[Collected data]

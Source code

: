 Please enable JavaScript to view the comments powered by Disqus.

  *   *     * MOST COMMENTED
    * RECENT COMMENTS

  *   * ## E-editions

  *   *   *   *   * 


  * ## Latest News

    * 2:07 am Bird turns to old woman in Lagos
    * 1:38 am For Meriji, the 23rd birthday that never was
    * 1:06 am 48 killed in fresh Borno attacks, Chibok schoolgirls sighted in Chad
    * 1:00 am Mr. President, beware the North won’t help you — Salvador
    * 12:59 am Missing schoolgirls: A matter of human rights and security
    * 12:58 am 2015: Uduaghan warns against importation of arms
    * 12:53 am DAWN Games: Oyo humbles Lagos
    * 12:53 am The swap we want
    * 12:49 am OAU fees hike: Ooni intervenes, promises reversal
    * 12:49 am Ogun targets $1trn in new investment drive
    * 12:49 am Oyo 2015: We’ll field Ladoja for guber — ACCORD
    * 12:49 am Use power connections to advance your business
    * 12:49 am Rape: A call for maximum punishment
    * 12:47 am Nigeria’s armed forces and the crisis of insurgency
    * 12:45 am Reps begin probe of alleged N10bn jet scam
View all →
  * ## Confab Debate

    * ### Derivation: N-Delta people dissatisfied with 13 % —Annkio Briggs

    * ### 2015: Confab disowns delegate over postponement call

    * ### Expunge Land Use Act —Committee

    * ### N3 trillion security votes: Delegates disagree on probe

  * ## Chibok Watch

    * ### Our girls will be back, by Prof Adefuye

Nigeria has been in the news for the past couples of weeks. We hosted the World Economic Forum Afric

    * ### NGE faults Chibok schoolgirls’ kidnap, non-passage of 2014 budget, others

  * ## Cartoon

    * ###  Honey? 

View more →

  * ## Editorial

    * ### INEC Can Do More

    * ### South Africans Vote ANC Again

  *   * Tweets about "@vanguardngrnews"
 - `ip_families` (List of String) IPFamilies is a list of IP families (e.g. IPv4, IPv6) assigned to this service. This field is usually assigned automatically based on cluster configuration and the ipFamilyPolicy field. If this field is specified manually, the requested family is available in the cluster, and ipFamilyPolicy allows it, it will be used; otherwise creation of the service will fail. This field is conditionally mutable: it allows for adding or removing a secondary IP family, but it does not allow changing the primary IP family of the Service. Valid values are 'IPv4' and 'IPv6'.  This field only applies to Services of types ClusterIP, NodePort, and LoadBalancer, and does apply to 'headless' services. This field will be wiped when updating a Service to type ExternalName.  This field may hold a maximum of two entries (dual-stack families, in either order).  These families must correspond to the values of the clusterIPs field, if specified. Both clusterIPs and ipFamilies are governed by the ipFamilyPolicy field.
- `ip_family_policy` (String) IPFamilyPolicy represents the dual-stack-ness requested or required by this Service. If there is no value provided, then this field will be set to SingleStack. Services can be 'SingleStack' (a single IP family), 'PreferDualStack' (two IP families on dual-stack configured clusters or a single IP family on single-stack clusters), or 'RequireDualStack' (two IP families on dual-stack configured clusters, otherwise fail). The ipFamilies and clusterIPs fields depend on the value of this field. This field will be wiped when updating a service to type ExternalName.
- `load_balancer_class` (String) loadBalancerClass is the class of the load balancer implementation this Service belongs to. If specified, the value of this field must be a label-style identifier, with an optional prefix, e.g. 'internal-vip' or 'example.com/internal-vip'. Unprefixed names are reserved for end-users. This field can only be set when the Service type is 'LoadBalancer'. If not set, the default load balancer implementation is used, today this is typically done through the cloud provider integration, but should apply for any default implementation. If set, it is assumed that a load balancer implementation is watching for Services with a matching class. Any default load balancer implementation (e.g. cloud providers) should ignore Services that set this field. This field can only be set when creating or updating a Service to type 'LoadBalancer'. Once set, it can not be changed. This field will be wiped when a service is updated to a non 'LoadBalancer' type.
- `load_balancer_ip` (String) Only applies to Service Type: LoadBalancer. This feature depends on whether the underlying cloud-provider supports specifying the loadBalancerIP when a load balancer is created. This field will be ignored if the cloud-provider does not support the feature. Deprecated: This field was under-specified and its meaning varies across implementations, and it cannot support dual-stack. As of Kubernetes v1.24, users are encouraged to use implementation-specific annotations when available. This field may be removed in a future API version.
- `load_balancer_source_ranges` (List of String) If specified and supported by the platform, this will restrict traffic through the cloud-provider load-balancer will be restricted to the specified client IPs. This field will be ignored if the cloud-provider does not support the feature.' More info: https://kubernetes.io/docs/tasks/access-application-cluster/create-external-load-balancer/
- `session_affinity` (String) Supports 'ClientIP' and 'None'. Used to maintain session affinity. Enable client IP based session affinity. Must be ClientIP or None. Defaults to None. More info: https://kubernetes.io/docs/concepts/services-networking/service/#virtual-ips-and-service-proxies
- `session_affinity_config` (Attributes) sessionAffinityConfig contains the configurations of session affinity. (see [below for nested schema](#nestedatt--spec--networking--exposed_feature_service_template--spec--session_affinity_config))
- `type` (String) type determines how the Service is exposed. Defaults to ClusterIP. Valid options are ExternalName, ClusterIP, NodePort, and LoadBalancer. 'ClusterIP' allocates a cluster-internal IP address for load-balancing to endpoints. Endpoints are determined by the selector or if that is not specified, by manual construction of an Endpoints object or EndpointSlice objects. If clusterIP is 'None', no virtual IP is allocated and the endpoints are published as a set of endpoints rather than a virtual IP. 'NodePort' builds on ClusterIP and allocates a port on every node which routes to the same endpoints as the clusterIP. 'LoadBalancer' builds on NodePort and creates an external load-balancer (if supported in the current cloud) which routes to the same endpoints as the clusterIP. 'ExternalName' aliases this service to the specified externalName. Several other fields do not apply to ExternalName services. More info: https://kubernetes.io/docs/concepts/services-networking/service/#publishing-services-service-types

[TASK OBJECTIVE] What you return should match the data character for character.

[REPLY]
Source code

: Please enable JavaScript to view the comments powered by Disqus.

  *   *     * MOST COMMENTED
    * RECENT COMMENTS

  *   * ## E-editions

  *   *   *   *   * 


  * ## Latest News

    * 2:07 am Bird turns to old woman in Lagos
    * 1:38 am For Meriji, the 23rd birthday that never was
    * 1:06 am 48 killed in fresh Borno attacks, Chibok schoolgirls sighted in Chad
    * 1:00 am Mr. President, beware the North won’t help you — Salvador
    * 12:59 am Missing schoolgirls: A matter of human rights and security
    * 12:58 am 2015: Uduaghan warns against importation of arms
    * 12:53 am DAWN Games: Oyo humbles Lagos
    * 12:53 am The swap we want
    * 12:49 am OAU fees hike: Ooni intervenes, promises reversal
    * 12:49 am Ogun targets $1trn in new investment drive
    * 12:49 am Oyo 2015: We’ll field Ladoja for guber — ACCORD
    * 12:49 am Use power connections to advance your business
    * 12:49 am Rape: A call for maximum punishment
    * 12:47 am Nigeria’s armed forces and the crisis of insurgency
    * 12:45 am Reps begin probe of alleged N10bn jet scam
View all →
  * ## Confab Debate

    * ### Derivation: N-Delta people dissatisfied with 13 % —Annkio Briggs

    * ### 2015: Confab disowns delegate over postponement call

    * ### Expunge Land Use Act —Committee

    * ### N3 trillion security votes: Delegates disagree on probe

  * ## Chibok Watch

    * ### Our girls will be back, by Prof Adefuye

Nigeria has been in the news for the past couples of weeks. We hosted the World Economic Forum Afric

    * ### NGE faults Chibok schoolgirls’ kidnap, non-passage of 2014 budget, others

  * ## Cartoon

    * ###  Honey? 

View more →

  * ## Editorial

    * ### INEC Can Do More

    * ### South Africans Vote ANC Again

  *   * Tweets about "@vanguardngrnews"
 - `ip_families` (List of String) IPFamilies is a list of IP families (e.g. IPv4, IPv6) assigned to this service. This field is usually assigned automatically based on cluster configuration and the ipFamilyPolicy field. If this field is specified manually, the requested family is available in the cluster, and ipFamilyPolicy allows it, it will be used; otherwise creation of the service will fail. This field is conditionally mutable: it allows for adding or removing a secondary IP family, but it does not allow changing the primary IP family of the Service. Valid values are 'IPv4' and 'IPv6'.  This field only applies to Services of types ClusterIP, NodePort, and LoadBalancer, and does apply to 'headless' services. This field will be wiped when updating a Service to type ExternalName.  This field may hold a maximum of two entries (dual-stack families, in either order).  These families must correspond to the values of the clusterIPs field, if specified. Both clusterIPs and ipFamilies are governed by the ipFamilyPolicy field.
- `ip_family_policy` (String) IPFamilyPolicy represents the dual-stack-ness requested or required by this Service. If there is no value provided, then this field will be set to SingleStack. Services can be 'SingleStack' (a single IP family), 'PreferDualStack' (two IP families on dual-stack configured clusters or a single IP family on single-stack clusters), or 'RequireDualStack' (two IP families on dual-stack configured clusters, otherwise fail). The ipFamilies and clusterIPs fields depend on the value of this field. This field will be wiped when updating a service to type ExternalName.
- `load_balancer_class` (String) loadBalancerClass is the class of the load balancer implementation this Service belongs to. If specified, the value of this field must be a label-style identifier, with an optional prefix, e.g. 'internal-vip' or 'example.com/internal-vip'. Unprefixed names are reserved for end-users. This field can only be set when the Service type is 'LoadBalancer'. If not set, the default load balancer implementation is used, today this is typically done through the cloud provider integration, but should apply for any default implementation. If set, it is assumed that a load balancer implementation is watching for Services with a matching class. Any default load balancer implementation (e.g. cloud providers) should ignore Services that set this field. This field can only be set when creating or updating a Service to type 'LoadBalancer'. Once set, it can not be changed. This field will be wiped when a service is updated to a non 'LoadBalancer' type.
- `load_balancer_ip` (String) Only applies to Service Type: LoadBalancer. This feature depends on whether the underlying cloud-provider supports specifying the loadBalancerIP when a load balancer is created. This field will be ignored if the cloud-provider does not support the feature. Deprecated: This field was under-specified and its meaning varies across implementations, and it cannot support dual-stack. As of Kubernetes v1.24, users are encouraged to use implementation-specific annotations when available. This field may be removed in a future API version.
- `load_balancer_source_ranges` (List of String) If specified and supported by the platform, this will restrict traffic through the cloud-provider load-balancer will be restricted to the specified client IPs. This field will be ignored if the cloud-provider does not support the feature.' More info: https://kubernetes.io/docs/tasks/access-application-cluster/create-external-load-balancer/
- `session_affinity` (String) Supports 'ClientIP' and 'None'. Used to maintain session affinity. Enable client IP based session affinity. Must be ClientIP or None. Defaults to None. More info: https://kubernetes.io/docs/concepts/services-networking/service/#virtual-ips-and-service-proxies
- `session_affinity_config` (Attributes) sessionAffinityConfig contains the configurations of session affinity. (see [below for nested schema](#nestedatt--spec--networking--exposed_feature_service_template--spec--session_affinity_config))
- `type` (String) type determines how the Service is exposed. Defaults to ClusterIP. Valid options are ExternalName, ClusterIP, NodePort, and LoadBalancer. 'ClusterIP' allocates a cluster-internal IP address for load-balancing to endpoints. Endpoints are determined by the selector or if that is not specified, by manual construction of an Endpoints object or EndpointSlice objects. If clusterIP is 'None', no virtual IP is allocated and the endpoints are published as a set of endpoints rather than a virtual IP. 'NodePort' builds on ClusterIP and allocates a port on every node which routes to the same endpoints as the clusterIP. 'LoadBalancer' builds on NodePort and creates an external load-balancer (if supported in the current cloud) which routes to the same endpoints as the clusterIP. 'ExternalName' aliases this service to the specified externalName. Several other fields do not apply to ExternalName services. More info: https://kubernetes.io/docs/concepts/services-networking/service/#publishing-services-service-types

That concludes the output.